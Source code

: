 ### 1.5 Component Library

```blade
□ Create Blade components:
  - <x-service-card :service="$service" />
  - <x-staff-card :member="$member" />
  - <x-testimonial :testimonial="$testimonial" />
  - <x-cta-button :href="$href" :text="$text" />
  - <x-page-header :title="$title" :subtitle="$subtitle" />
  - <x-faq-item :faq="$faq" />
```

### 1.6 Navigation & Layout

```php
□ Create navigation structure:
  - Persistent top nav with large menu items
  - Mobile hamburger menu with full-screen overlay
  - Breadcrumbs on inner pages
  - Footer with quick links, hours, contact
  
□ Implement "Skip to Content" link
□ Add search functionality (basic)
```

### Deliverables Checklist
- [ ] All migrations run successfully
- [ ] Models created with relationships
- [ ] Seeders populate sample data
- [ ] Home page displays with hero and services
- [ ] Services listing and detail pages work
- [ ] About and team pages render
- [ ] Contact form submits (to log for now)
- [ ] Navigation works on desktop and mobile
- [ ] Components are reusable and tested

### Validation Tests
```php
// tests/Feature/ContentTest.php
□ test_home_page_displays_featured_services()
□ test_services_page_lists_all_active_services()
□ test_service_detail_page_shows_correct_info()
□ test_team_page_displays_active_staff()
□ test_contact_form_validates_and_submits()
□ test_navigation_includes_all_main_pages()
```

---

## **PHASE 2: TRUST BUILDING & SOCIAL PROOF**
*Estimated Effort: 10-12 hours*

*How to complete this task:*
Word for word, print the listing above once more.

*Task response:*
Source code

: ### 1.5 Component Library

```blade
□ Create Blade components:
  - <x-service-card :service="$service" />
  - <x-staff-card :member="$member" />
  - <x-testimonial :testimonial="$testimonial" />
  - <x-cta-button :href="$href" :text="$text" />
  - <x-page-header :title="$title" :subtitle="$subtitle" />
  - <x-faq-item :faq="$faq" />
```

### 1.6 Navigation & Layout

```php
□ Create navigation structure:
  - Persistent top nav with large menu items
  - Mobile hamburger menu with full-screen overlay
  - Breadcrumbs on inner pages
  - Footer with quick links, hours, contact
  
□ Implement "Skip to Content" link
□ Add search functionality (basic)
```

### Deliverables Checklist
- [ ] All migrations run successfully
- [ ] Models created with relationships
- [ ] Seeders populate sample data
- [ ] Home page displays with hero and services
- [ ] Services listing and detail pages work
- [ ] About and team pages render
- [ ] Contact form submits (to log for now)
- [ ] Navigation works on desktop and mobile
- [ ] Components are reusable and tested

### Validation Tests
```php
// tests/Feature/ContentTest.php
□ test_home_page_displays_featured_services()
□ test_services_page_lists_all_active_services()
□ test_service_detail_page_shows_correct_info()
□ test_team_page_displays_active_staff()
□ test_contact_form_validates_and_submits()
□ test_navigation_includes_all_main_pages()
```

---

## **PHASE 2: TRUST BUILDING & SOCIAL PROOF**
*Estimated Effort: 10-12 hours*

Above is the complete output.